Today the average price of a house in Camden is £420,000. At the tail-end of the Seventies, though, it was an edgy place to live. Compendium served as a crucial resource for radicals of all stripes, crammed as it was with small press periodicals, activist pamphlets, fanzines, critical theory paperbacks, and early translations of French post-structuralist philosophy of the sort that would eventually inspire Green to write a catchy ditty entitled "Jacques Derrida." "You could go downstairs in the basement and root about, spend hours in there," recalls Green. "It was a really important place."
One member of Scritti's sprawling collective in those days was Ian Penman, the legendary music journalist (in)famous for introducing the jargon of deconstruction to the ink-smutted pages of NME. He occasionally blew freeform saxophone onstage with Scritti, as well as playing on pragVEC records under the pseudonym "Reeds Moran." According to Penman, life for the amphetamine-fiending postpunk aesthete was organized around a clandestine cartography of "grotty squats, grotty art house cinemas, grotty record shops." All-night cinemas like Screen on the Green or the Scala were crucial hang-outs. This was an era, remember, before the mire of entertainment options offered by video stores and DVDs, satellite and cable.
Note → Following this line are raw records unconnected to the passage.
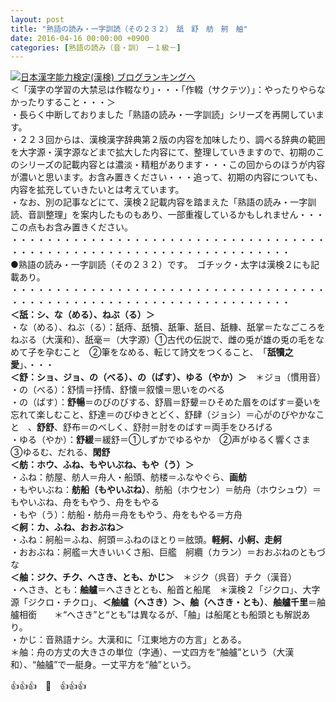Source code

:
 ```yaml
---
layout: post
title: "熟語の読み・一字訓読（その２３２）　舐　舒　舫　舸　舳"
date: 2016-04-16 00:00:00 +0900
categories: [熟語の読み（音・訓）　ー１級－]
---
```


[![](/syuusyuu9701/assets/images/熟語の読み・一字訓読（その２３２）-舐-舒-舫-舸-舳-br_c_3028_1.gif)](http://blog.with2.net/link.php?1659096:3028 "日本漢字能力検定(漢検) ブログランキングへ")[日本漢字能力検定(漢検) ブログランキングへ](http://blog.with2.net/link.php?1659096:3028)  
＜「漢字の学習の大禁忌は作輟なり」・・・「作輟（サクテツ）」：やったりやらなかったりすること・・・＞  
・長らく中断しておりました「熟語の読み・一字訓読」シリーズを再開しています。  
・２２３回からは、漢検漢字辞典第２版の内容を加味したり、調べる辞典の範囲を大字源・漢字源などまで拡大した内容にて、整理していきますので、初期のこのシリーズの記載内容とは濃淡・精粗があります・・・この回からのほうが内容が濃いと思います。お含み置きください・・・追って、初期の内容についても、内容を拡充していきたいとは考えています。  
・なお、別の記事などにて、漢検２記載内容を踏まえた「熟語の読み・一字訓読、音訓整理」を案内したものもあり、一部重複しているかもしれません・・・この点もお含み置きください。  
・・・・・・・・・・・・・・・・・・・・・・・・・・・・・・・・・・・・・・・・・・・・・・・・・・・・・・・・・・・・・・・・・・・・  
●熟語の読み・一字訓読（その２３２）です。　ゴチック・太字は漢検２にも記載あり。  
・・・・・・・・・・・・・・・・・・・・・・・・・・・・・・・・・・・・・・・・・・・・・・・・・・・・・・・・・・・・・・・・・・・・  
**＜舐：シ、な（める）、ねぶ（る）＞**  
・な（める）、ねぶ（る）：舐痔、舐犢、舐筆、舐目、舐糠、舐掌＝たなごころをねぶる（大漢和）、舐毫＝（大字源）①古代の伝説で、雌の兎が雄の兎の毛をなめて子を孕むこと　②筆をなめる、転じて詩文をつくること、　「**舐犢之愛**」、・・・  
**＜舒：ショ、ジョ、の（べる）、の（ばす）、ゆる（やか）＞**　＊ジョ（慣用音）  
・の（べる）：舒情＝抒情、舒懐＝叙懐＝思いをのべる  
・の（ばす）：**舒暢**＝のびのびする、舒眉＝舒顰＝ひそめた眉をのばす＝憂いを忘れて楽しむこと、舒達＝のびゆきとどく、舒肆（ジョシ）＝心がのびやかなこと　、**舒舒**、舒布＝のべしく、舒肘＝肘をのばす＝両手をひろげる  
・ゆる（やか）：**舒緩**＝緩舒＝①しずかでゆるやか　②声がゆるく響くさま　③ゆるむ、だれる、**閑舒**  
**＜舫：ホウ、ふね、もやいぶね、もや（う）＞**  
・ふね：舫屋、舫人＝舟人・船頭、舫楼＝ふなやぐら、**画舫**  
・もやいぶね：**舫船（もやいぶね）**、舫船（ホウセン）＝舫舟（ホウシュウ）＝もやいぶね、舟をもやう、舟をもやる  
・もや（う）：舫船・舫舟＝舟をもやう、舟をもやる＝方舟  
**＜舸：カ、ふね、おおぶね＞**  
・ふね：舸船＝ふね、舸頭＝ふねのほとり＝舷頭。**軽舸、小舸、走舸**  
・おおぶね：舸艦＝大きいいくさ船、巨艦　舸纜（カラン）＝おおぶねのともづな  
**＜舳：ジク、チク、へさき、とも、かじ＞**　＊ジク（呉音）チク（漢音）  
・へさき、とも：**舳艫**＝へさきととも、船首と船尾　＊漢検２「ジクロ」、大字源「ジクロ・チクロ」、**＜舳艫（へさき）＞、舳（へさき・とも）**、**舳艫千里**＝舳艫相銜　　＊“へさき”と“とも”は異なるが、「舳」は船尾とも船頭とも解説あり。  
・かじ：音熟語ナシ。大漢和に「江東地方の方言」とある。  
＊舳：舟の方丈の大きさの単位（字通）、一丈四方を“舳艫”という（大漢和）、“舳艫”で一艇身。一丈平方を“舳”という。  
  
👍👍👍　🐒　👍👍👍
If you craved culture, you had to go to specific locations to find it, meaning that you would experience it not in the solipsistic pod of your living room, but in a collective environment, surrounded by fellow freaks and night creatures.
Postpunk bohemia started crumbling in the early Eighties when the Thatcher effect kicked in. It was time to "get real," clamber onto some kind of career(ist) track, whether within pop music or outside it. Hence New Pop, in which squat-punk fellow-travelers like the Thompson Twins followed Green's lead and ditched their saxophones and hand-percussion in favor of synths and drum machines, and embraced the aesthetic and promotional possibilities of video. Boy George had lived in squats in Kentish Town and Warren Street, alongside characters like gender-bender Marilyn and Haysi Fantayzee's Jeremy Healey, but then his band Culture Club stormed the charts with a pop reggae sound even more sugary than Scritti's failed crossover bid "The 'Sweetest Girl'." Camden became synonomous with New Romantic club the Camden Palace, and with Madness, whose latterday hits included a cover of "'The Sweetest Girl.''
Partly impelled by losing hit-hungry bands like Scritti to big labels with the muscle to get them in the charts, Rough Trade tried to shed its "brown rice" collectivist image and adopted competitive practices in tune with the Eighties. They overhauled their managerial structure and hired radio pluggers. For those who didn't take the chartpop entryist route, the alternatives were to continue making marginal music in an increasingly discouraging environment, or... get a job. Sue Gogan, vocalist for pragVEC, briefly worked as a road sweeper for Camden Council after the band fell apart. One cold morning in 1984, working her broom at the bottom of a short steep hill near a photographer's studio, she saw "a pretty flash motor pull up. The driver got out and opened the back door of the car. Out stepped Green. I guess he'd 'made it'. Funny."